* _ASSIGNMENT_
Write out the records in full, exactly as given, but without the images.

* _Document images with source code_
Start of Block

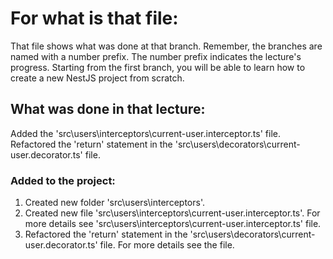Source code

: # For what is that file:  
That file shows what was done at that branch. Remember, the branches are named with a number prefix. The number prefix indicates the lecture's progress. Starting from the first branch, you will be able to learn how to create a new NestJS project from scratch.  

## What was done in that lecture:  
Added the 'src\users\interceptors\current-user.interceptor.ts' file. 
Refactored the 'return' statement in the 'src\users\decorators\current-user.decorator.ts' file.

### Added to the project:  
1. Created new folder 'src\users\interceptors'.
2. Created new file 'src\users\interceptors\current-user.interceptor.ts'. For more details see 'src\users\interceptors\current-user.interceptor.ts' file.
3. Refactored the 'return' statement in the 'src\users\decorators\current-user.decorator.ts' file. For more details see the file.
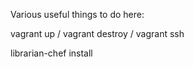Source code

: Various useful things to do here:

vagrant up / vagrant destroy / vagrant ssh



librarian-chef install
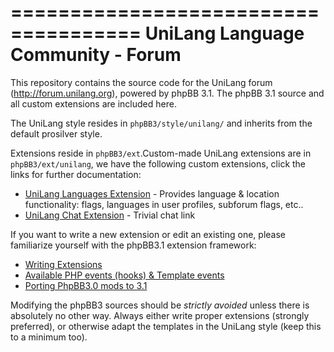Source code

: =====================================
UniLang Language Community - Forum
=====================================

This repository contains the source code for the UniLang forum
(http://forum.unilang.org), powered by phpBB 3.1. The phpBB 3.1 source and all
custom extensions are included here.

The UniLang style resides in ``phpBB3/style/unilang/`` and inherits from the
default prosilver style.

Extensions reside in ``phpBB3/ext``.Custom-made UniLang extensions are in
``phpBB3/ext/unilang``, we have the following custom extensions, click the links for
further documentation:

 * [UniLang Languages
   Extension](https://github.com/proycon/unilangforum/tree/master/phpBB3/ext/unilang/languages) - Provides language & location functionality: flags, languages in user profiles, subforum flags, etc..
 * [UniLang Chat
   Extension](https://github.com/proycon/unilangforum/tree/master/phpBB3/ext/unilang/chat) - Trivial chat link 


If you want to write a new extension or edit an
existing one, please familiarize yourself with the phpBB3.1 extension framework:

 * [Writing Extensions](https://www.phpbb.com/extensions/writing/)
 * [Available PHP events (hooks) & Template events](https://wiki.phpbb.com/Event_List)
 * [Porting PhpBB3.0 mods to 3.1](https://github.com/nickvergessen/howto-convert-phpbb30mod-to-phpbb31ext)

Modifying the phpBB3 sources should be *strictly avoided* unless there is
absolutely no other way. Always either write proper extensions (strongly
preferred), or otherwise adapt the templates in the UniLang style (keep this
to a minimum too).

End of Block

* _FINISHED EXERCISE_
Source code

: # For what is that file:  
That file shows what was done at that branch. Remember, the branches are named with a number prefix. The number prefix indicates the lecture's progress. Starting from the first branch, you will be able to learn how to create a new NestJS project from scratch.  

## What was done in that lecture:  
Added the 'src\users\interceptors\current-user.interceptor.ts' file. 
Refactored the 'return' statement in the 'src\users\decorators\current-user.decorator.ts' file.

### Added to the project:  
1. Created new folder 'src\users\interceptors'.
2. Created new file 'src\users\interceptors\current-user.interceptor.ts'. For more details see 'src\users\interceptors\current-user.interceptor.ts' file.
3. Refactored the 'return' statement in the 'src\users\decorators\current-user.decorator.ts' file. For more details see the file.
Source code

: Various useful things to do here:

vagrant up / vagrant destroy / vagrant ssh



librarian-chef install
Source code

: =====================================
UniLang Language Community - Forum
=====================================

This repository contains the source code for the UniLang forum
(http://forum.unilang.org), powered by phpBB 3.1. The phpBB 3.1 source and all
custom extensions are included here.

The UniLang style resides in ``phpBB3/style/unilang/`` and inherits from the
default prosilver style.

Extensions reside in ``phpBB3/ext``.Custom-made UniLang extensions are in
``phpBB3/ext/unilang``, we have the following custom extensions, click the links for
further documentation:

 * [UniLang Languages
   Extension](https://github.com/proycon/unilangforum/tree/master/phpBB3/ext/unilang/languages) - Provides language & location functionality: flags, languages in user profiles, subforum flags, etc..
 * [UniLang Chat
   Extension](https://github.com/proycon/unilangforum/tree/master/phpBB3/ext/unilang/chat) - Trivial chat link 


If you want to write a new extension or edit an
existing one, please familiarize yourself with the phpBB3.1 extension framework:

 * [Writing Extensions](https://www.phpbb.com/extensions/writing/)
 * [Available PHP events (hooks) & Template events](https://wiki.phpbb.com/Event_List)
 * [Porting PhpBB3.0 mods to 3.1](https://github.com/nickvergessen/howto-convert-phpbb30mod-to-phpbb31ext)

Modifying the phpBB3 sources should be *strictly avoided* unless there is
absolutely no other way. Always either write proper extensions (strongly
preferred), or otherwise adapt the templates in the UniLang style (keep this
to a minimum too).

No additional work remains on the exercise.